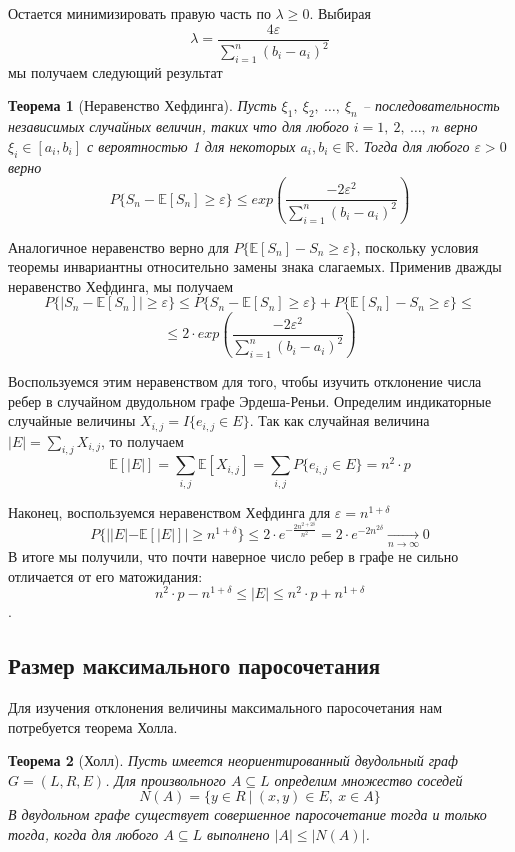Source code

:\documentclass[a4paper]{article}
\newtheorem*{mtheorem}{Теорема}
\begin{document}
Остается минимизировать правую часть по $\lambda \geq 0$. Выбирая $$\lambda = \frac{4\varepsilon}{\sum\limits_{i=1}^n(b_i-a_i)^2}$$ 
мы получаем следующий результат 
\begin{mtheorem}[Неравенство Хефдинга]
    Пусть $\xi_1,\ \xi_2,\ \dots,\ \xi_n$ -- последовательность независимых случайных величин, таких что 
для любого $i = 1,\ 2,\ \ldots,\ n$ верно $\xi_i \in [a_i, b_i]$ с вероятностью 1 для некоторых 
$a_i, b_i \in \mathbb{R}$. Тогда для любого $\varepsilon > 0$ верно $$P\{S_n - \mathbb{E}[S_n]\geq 
\varepsilon\} \leq exp\left(\frac{-2\varepsilon^2}{\sum\limits_{i=1}^n(b_i - a_i)^2}\right)$$
\end{mtheorem}

Аналогичное неравенство верно для $P\{\mathbb{E}[S_n] - S_n\geq \varepsilon\}$, поскольку условия теоремы 
инвариантны относительно замены знака слагаемых. Применив дважды неравенство Хефдинга, мы получаем 
$$P\{|S_n - \mathbb{E}[S_n]|\geq \varepsilon\} \leq P\{S_n - \mathbb{E}[S_n]\geq \varepsilon\} + 
P\{\mathbb{E}[S_n] - S_n\geq \varepsilon\} \leq $$ $$\leq 2\cdot exp\left(\frac{-2\varepsilon^2}{\sum\limits_{i=1}^n(b_i - a_i)^2}\right)$$

Воспользуемся этим неравенством для того, чтобы изучить отклонение числа ребер в случайном двудольном 
графе Эрдеша-Реньи. Определим индикаторные случайные величины $X_{i, j} = I\{e_{i,j}\in E\}$. Так как случайная 
величина $|E| = \sum\limits_{i,j}X_{i,j}$, то получаем $$\mathbb{E}[|E|] = \sum\limits_{i,j}\mathbb{E}[X_{i,j}] = 
\sum\limits_{i,j}P\{e_{i,j}\in E\} = n^2\cdot p$$

Наконец, воспользуемся неравенством Хефдинга для $\varepsilon = n^{1+\delta}$ $$ P\{||E| - \mathbb{E}[|E|]| \geq
n^{1+\delta}\} \leq 2\cdot e^{-\frac{2n^{2+2\delta}}{n^2}} = 2\cdot e^{-2n^{2\delta}} \xrightarrow[n \to \infty]{} 0 $$ 
В итоге мы получили, что почти наверное число ребер в графе не сильно отличается от его матожидания: 
$$n^2\cdot p - n^{1+\delta} \leq |E| \leq n^2\cdot p + n^{1+\delta}$$.


\subsection{Размер максимального паросочетания}

Для изучения отклонения величины максимального паросочетания нам потребуется теорема Холла.
\begin{mtheorem}[{Холл}]
    Пусть имеется неориентированный двудольный граф $G = (L, R, E)$. Для произвольного $A \subseteq L$ 
    определим множество соседей  $$N(A) = \{y\in R\ |\ (x, y) \in E,\ x\in A\}$$ В двудольном графе существует 
    совершенное паросочетание тогда и только тогда, когда для любого $A \subseteq L$ выполнено $|A| \leq |N(A)|$.
\end{mtheorem}
\end{document}
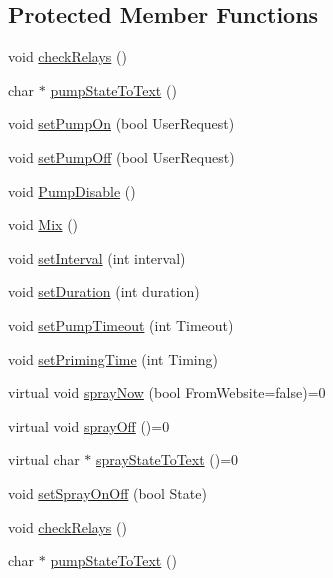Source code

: \subsection*{Protected Member Functions}
\begin{DoxyCompactItemize}
\item 
void \hyperlink{class_aeroponics_a0f70505e6b8722985f6ab52f17595cdd}{check\+Relays} ()
\item 
char $\ast$ \hyperlink{class_aeroponics_acdb382c7077f71d198ceaf6c4b8ed664}{pump\+State\+To\+Text} ()
\item 
void \hyperlink{class_aeroponics_ae4d0324ae9193294ed4a1ca5ab247537}{set\+Pump\+On} (bool User\+Request)
\item 
void \hyperlink{class_aeroponics_a24561429d2ee5cf75f86edbe6e0a1d80}{set\+Pump\+Off} (bool User\+Request)
\item 
void \hyperlink{class_aeroponics_a235ada2ee2e5ab79542da63e3fc70cb5}{Pump\+Disable} ()
\item 
void \hyperlink{class_aeroponics_a509f52009146d740a519154b5beca6ff}{Mix} ()
\item 
void \hyperlink{class_aeroponics_a769b673b25fad588fd2dc013f5a62132}{set\+Interval} (int interval)
\item 
void \hyperlink{class_aeroponics_a0414c6a5be2ff2da7d88e83cc2364110}{set\+Duration} (int duration)
\item 
void \hyperlink{class_aeroponics_ac0363ff5470e85f5acda1842a616dd41}{set\+Pump\+Timeout} (int Timeout)
\item 
void \hyperlink{class_aeroponics_ad9568506941f5de8d849eae4daca1bd7}{set\+Priming\+Time} (int Timing)
\item 
virtual void \hyperlink{class_aeroponics_aecda76aae20ce45fd9a080770cf07e56}{spray\+Now} (bool From\+Website=false)=0
\item 
virtual void \hyperlink{class_aeroponics_a961b5818322eb6d0268d2f2f4763768e}{spray\+Off} ()=0
\item 
virtual char $\ast$ \hyperlink{class_aeroponics_aa79435aaa49a563d41ae092ec3e87e06}{spray\+State\+To\+Text} ()=0
\item 
void \hyperlink{class_aeroponics_a459d83fc32d3369938be2953138c9b96}{set\+Spray\+On\+Off} (bool State)
\item 
void \hyperlink{class_aeroponics_a0f70505e6b8722985f6ab52f17595cdd}{check\+Relays} ()
\item 
char $\ast$ \hyperlink{class_aeroponics_ae20bf74b4eaa0651f1253dafab201b3b}{pump\+State\+To\+Text} ()
\item 

\end{DoxyCompactItemize}
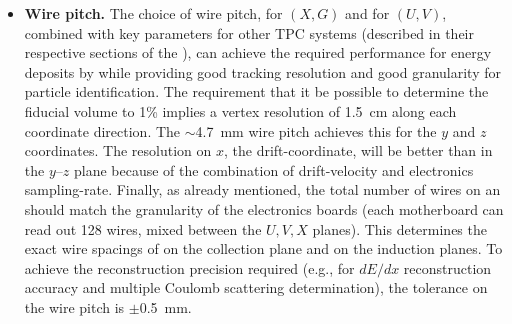 \begin{itemize}
\item \textbf{Wire pitch.} The choice of wire pitch, \xgpitch for $(X,G)$ and \uvpitch for $(U,V)$, combined with key parameters for other TPC systems (described in their respective sections of the ), can achieve the required performance for energy deposits by  while providing good tracking resolution and good granularity for particle identification. The \single requirement that it be possible to determine the fiducial volume to \num{1}\% implies a vertex resolution of \SI{1.5}{cm} along each coordinate direction. The $\sim$\SI{4.7}{mm} wire pitch achieves this for the $y$ and $z$ coordinates.  The resolution on $x$, the drift-coordinate, will be better than in the $y$--$z$ plane because of the combination of drift-velocity and electronics sampling-rate.  Finally, as already mentioned, the total number of wires on an  should match the granularity of the electronics boards (each  motherboard can read out \num{128} wires, mixed between the $U,V,X$ planes). This determines the exact wire spacings of \xgpitch on the collection plane and \uvpitch on the induction planes.  To achieve the reconstruction precision required (e.g., for $dE/dx$ reconstruction accuracy and multiple Coulomb scattering determination), the tolerance on the wire pitch is $\pm$\SI{0.5}{mm}.


\end{itemize}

────────────────────

● Task statement:
In the entries above, how many lines include the word "frac"? Only the number should be given.

● Response to this task:
4